That this attitude is critically perilous to the integrity of the Christian movement will at once be obvious to any one whose own spiritual experience is centered in Christ. From the beginning until now the faith of Christian people has been primarily directed, not to a set of abstract principles, nor to a set of creedal definitions, but to a Person. Christians have been people believing in Jesus Christ. This abiding element has put unity into Christian history. The stream of Christian thought and progress has never been twice the same, yet for all that it has been a continuous stream and not an aimless, sprawling flood, and this unity and consistency have existed for one reason chiefly: the influence of the personality of Jesus.
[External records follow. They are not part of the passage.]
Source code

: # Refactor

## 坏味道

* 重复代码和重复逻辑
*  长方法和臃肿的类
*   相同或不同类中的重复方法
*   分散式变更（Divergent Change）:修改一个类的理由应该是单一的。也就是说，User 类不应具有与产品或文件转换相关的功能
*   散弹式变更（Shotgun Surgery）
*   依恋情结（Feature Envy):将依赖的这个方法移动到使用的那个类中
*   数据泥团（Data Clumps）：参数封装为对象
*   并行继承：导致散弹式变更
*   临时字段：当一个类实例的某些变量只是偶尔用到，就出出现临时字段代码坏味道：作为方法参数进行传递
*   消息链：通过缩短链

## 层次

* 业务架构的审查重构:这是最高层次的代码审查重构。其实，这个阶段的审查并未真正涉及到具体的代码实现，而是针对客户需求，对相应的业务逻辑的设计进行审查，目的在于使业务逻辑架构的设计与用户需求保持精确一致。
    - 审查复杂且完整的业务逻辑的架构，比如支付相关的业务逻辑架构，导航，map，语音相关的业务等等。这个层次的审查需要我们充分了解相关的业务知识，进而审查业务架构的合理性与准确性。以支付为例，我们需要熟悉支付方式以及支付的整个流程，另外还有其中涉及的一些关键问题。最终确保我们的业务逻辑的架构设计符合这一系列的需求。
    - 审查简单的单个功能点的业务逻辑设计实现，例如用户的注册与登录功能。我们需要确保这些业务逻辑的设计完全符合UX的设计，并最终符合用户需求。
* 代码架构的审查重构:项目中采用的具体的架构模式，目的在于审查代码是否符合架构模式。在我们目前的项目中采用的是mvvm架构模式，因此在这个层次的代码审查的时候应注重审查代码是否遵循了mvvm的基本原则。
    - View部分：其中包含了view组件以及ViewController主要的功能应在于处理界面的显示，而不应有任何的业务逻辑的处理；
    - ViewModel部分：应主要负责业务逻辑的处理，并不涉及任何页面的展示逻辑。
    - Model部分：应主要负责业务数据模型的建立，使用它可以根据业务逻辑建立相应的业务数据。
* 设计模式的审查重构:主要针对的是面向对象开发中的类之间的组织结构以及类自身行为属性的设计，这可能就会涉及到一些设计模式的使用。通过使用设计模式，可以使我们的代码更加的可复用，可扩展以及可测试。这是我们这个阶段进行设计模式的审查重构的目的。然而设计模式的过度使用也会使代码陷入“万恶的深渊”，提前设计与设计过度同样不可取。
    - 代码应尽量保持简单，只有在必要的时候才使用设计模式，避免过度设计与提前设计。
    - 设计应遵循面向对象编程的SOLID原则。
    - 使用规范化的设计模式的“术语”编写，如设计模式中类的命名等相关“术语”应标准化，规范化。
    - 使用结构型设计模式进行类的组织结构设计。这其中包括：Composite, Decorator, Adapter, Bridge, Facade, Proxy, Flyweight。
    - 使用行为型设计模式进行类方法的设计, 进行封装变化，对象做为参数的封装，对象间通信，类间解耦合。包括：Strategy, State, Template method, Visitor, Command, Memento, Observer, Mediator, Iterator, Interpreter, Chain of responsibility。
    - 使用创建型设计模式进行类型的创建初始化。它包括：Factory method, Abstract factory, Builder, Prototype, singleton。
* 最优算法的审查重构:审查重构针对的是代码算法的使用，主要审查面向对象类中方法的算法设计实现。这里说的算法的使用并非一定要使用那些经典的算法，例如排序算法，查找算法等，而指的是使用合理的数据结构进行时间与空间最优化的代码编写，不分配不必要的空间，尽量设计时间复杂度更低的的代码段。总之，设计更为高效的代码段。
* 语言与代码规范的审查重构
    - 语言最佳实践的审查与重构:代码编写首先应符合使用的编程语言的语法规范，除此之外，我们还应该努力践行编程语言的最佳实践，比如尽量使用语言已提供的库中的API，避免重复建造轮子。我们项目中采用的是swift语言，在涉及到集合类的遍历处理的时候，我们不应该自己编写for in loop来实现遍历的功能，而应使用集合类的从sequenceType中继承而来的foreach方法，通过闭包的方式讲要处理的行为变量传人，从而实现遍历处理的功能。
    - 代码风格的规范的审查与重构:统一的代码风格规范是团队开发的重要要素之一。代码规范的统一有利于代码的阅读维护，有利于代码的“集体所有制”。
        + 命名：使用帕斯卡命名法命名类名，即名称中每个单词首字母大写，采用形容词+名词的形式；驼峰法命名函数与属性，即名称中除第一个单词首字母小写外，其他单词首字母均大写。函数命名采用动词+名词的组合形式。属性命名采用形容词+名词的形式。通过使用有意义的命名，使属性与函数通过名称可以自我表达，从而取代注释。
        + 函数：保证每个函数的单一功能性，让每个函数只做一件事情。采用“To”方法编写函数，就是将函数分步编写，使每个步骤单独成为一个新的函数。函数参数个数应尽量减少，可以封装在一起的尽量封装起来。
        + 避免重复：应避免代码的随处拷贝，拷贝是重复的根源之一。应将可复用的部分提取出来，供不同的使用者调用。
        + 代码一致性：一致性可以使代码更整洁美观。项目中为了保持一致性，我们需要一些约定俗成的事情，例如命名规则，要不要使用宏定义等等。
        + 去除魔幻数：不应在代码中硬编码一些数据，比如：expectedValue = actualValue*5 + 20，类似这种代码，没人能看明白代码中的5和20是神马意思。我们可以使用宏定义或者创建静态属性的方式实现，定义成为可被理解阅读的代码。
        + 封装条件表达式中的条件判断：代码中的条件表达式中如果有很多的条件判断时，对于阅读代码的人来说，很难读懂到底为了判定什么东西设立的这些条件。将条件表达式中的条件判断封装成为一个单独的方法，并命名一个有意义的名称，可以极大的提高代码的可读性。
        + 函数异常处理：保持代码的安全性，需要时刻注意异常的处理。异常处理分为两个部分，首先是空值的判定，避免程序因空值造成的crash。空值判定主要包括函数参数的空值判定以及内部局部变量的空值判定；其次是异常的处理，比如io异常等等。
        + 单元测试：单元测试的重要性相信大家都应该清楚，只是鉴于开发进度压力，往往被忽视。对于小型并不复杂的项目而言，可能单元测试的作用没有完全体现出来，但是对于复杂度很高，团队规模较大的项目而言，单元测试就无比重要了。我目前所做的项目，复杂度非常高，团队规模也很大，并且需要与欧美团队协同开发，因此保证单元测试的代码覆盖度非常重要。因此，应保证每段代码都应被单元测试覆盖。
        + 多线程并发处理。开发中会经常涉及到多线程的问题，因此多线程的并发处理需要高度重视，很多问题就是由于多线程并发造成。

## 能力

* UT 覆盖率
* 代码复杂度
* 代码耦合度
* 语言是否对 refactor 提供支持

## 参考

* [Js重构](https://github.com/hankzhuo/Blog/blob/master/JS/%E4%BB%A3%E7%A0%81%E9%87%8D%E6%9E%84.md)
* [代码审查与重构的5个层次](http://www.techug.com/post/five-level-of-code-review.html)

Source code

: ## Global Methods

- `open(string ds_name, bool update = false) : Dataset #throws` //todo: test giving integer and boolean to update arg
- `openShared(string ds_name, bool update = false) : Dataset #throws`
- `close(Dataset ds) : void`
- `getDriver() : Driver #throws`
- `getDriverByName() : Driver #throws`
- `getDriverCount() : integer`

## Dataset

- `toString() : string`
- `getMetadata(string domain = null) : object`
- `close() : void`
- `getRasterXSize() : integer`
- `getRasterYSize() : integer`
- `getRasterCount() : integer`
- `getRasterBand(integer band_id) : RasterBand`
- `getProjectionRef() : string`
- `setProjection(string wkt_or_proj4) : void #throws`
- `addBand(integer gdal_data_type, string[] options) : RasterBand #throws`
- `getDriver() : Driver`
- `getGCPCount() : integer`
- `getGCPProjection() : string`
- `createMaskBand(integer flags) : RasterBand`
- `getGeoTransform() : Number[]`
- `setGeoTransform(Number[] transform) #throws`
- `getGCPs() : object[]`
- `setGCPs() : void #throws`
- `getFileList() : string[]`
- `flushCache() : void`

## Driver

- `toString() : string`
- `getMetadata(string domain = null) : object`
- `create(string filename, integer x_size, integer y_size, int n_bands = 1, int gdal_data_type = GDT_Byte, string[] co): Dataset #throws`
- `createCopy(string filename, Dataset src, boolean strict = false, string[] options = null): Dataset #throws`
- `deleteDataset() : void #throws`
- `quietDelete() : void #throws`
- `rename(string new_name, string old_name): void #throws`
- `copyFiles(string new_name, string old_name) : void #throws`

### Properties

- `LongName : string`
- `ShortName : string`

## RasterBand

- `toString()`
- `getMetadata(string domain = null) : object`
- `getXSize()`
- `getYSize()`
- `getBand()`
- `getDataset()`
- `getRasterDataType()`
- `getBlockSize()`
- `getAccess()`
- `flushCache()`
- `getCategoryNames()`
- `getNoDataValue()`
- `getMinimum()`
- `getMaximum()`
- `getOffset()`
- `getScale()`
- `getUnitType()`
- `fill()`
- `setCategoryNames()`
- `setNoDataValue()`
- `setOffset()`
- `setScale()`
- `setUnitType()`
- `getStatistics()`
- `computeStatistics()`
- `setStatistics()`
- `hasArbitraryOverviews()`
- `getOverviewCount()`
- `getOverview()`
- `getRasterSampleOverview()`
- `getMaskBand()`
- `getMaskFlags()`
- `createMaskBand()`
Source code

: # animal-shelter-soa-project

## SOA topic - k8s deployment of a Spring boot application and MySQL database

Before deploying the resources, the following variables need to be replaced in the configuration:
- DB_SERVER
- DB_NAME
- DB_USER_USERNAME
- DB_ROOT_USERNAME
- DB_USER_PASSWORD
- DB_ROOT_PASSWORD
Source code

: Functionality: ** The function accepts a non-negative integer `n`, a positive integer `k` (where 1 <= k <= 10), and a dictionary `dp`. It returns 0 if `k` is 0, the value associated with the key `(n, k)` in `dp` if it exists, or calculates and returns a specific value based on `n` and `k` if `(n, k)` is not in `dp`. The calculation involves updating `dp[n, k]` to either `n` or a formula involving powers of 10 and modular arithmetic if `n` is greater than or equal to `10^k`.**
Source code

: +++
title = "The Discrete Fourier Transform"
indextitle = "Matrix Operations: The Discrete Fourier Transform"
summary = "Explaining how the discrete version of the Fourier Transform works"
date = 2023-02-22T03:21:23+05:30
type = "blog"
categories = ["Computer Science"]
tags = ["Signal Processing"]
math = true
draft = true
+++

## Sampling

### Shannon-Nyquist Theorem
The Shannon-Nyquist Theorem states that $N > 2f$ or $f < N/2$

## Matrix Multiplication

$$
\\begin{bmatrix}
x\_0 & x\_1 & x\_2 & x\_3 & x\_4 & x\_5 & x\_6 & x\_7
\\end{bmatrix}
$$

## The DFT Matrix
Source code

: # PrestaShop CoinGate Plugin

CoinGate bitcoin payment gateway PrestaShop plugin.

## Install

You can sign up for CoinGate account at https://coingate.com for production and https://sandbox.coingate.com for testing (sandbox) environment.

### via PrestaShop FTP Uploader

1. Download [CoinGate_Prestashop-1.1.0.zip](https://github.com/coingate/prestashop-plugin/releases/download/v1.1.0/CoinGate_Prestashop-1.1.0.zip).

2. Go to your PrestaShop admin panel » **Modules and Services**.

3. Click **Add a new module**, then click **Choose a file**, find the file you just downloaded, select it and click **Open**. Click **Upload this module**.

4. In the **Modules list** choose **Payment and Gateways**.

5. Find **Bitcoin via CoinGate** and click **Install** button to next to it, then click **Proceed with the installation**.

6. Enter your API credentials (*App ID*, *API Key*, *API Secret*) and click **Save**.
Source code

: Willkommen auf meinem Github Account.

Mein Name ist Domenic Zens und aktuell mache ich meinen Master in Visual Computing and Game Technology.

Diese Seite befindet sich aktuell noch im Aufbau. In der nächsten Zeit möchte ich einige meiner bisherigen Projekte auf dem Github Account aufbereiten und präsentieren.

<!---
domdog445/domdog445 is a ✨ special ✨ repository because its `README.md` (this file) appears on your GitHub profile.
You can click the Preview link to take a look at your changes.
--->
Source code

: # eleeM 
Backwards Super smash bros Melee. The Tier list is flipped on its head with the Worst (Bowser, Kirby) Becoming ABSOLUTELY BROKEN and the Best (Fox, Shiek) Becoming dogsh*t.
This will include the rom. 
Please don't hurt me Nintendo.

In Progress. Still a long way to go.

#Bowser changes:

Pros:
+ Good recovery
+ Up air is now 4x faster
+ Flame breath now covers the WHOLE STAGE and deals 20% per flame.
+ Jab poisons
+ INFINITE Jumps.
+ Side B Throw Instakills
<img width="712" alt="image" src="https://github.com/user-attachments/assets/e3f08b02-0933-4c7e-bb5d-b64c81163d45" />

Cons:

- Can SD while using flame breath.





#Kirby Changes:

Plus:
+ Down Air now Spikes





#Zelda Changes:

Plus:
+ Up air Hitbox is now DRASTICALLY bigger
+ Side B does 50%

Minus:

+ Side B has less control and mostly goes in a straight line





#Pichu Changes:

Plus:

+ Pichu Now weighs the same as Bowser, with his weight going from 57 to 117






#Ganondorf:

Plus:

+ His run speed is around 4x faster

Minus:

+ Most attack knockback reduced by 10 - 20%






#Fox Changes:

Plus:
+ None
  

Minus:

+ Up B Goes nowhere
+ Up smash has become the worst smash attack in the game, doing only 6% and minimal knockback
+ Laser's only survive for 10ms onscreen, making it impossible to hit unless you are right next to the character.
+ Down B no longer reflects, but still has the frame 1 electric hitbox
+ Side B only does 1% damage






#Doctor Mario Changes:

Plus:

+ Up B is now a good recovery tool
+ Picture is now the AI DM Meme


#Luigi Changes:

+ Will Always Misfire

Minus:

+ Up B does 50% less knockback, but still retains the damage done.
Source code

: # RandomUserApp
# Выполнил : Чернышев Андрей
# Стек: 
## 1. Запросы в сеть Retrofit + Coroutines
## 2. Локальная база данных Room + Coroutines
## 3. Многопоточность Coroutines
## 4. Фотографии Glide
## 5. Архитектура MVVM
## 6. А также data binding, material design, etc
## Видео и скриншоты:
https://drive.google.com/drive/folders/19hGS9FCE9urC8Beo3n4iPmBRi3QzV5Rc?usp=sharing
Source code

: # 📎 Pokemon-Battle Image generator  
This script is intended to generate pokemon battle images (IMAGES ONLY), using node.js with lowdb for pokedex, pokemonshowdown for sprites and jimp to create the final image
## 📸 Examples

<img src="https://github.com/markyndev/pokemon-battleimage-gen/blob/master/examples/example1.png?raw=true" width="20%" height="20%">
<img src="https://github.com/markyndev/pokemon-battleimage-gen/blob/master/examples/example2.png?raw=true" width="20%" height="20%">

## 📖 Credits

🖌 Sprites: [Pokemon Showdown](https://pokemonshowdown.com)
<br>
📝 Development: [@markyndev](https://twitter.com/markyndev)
Folk may have been Romanists or Protestants, ritualists or Quakers, reactionaries or progressives, but still they have believed in Jesus. His personality has been the sun around which even in their differences they have swung like planets in varying orbits. Take the personality of Jesus out of Christian history and what you have left is chaos.

Moreover, it is the personality of Jesus that has been the source of Christianity's transforming influence on character. Ask whence has come that power over the spirits of men which we recognize as Christianity at its mightiest and best, and the origin must be sought, not primarily in our theologies or rubrics or churches, but in the character and spirit of Jesus. He himself is the central productive source of power in Christianity. We have come so to take this for granted that we do not half appreciate the wonder of it. This personality, who so has mastered men, was born sixty generations ago in a small village in an outlying Roman province, and until he was thirty years of age he lived and worked as a carpenter among his fellow townsfolk, attracting no wide consideration. Then for three years or less he poured out his life in courageous teaching and sacrificial service, amid the growing hatred and hostility of his countrymen, until he was put to death by crucifixion "because he stirred up the people." Anatole France, in one of his stories, represents Pilate in his later years as trying to remember the trial and death of Jesus and being barely able to recall it. That incident had been so much a part of the day's work in governing a province like Judea that it had all but escaped his recollection. Such a representation of the case is not improbable. It is easy so to tell the story of Jesus' life as to make his continued influence seem incredible. None would have supposed that nineteen centuries after his death, Lecky, the historian of European morals, would say, "The simple record of three short years of active life has done more to regenerate and to soften mankind than all the disquisitions of philosophers, and all the exhortations of moralists." [4] None would have thought that sixty generations after he was gone, Montefiori, a Jew, putting his finger on the source of Christianity's power, would light upon the phrase "For the sake of Jesus," and would cry: "Of what fine lives and deaths has not this motive been the spring and the sustainment!" [5] None would have thought that so long after Calvary seemed to end forever the power of Jesus, one of the race's greatest men, David Livingstone, engaged in one of the race's most courageous enterprises, breaking his way into the untraveled jungles of Africa, would sing as he went, for so his journal says he did,

"Jesus, the very thought of Thee
With sweetness fills my breast"?

Take the personality of the Master out of Christian history and we have robbed it of its central moral power.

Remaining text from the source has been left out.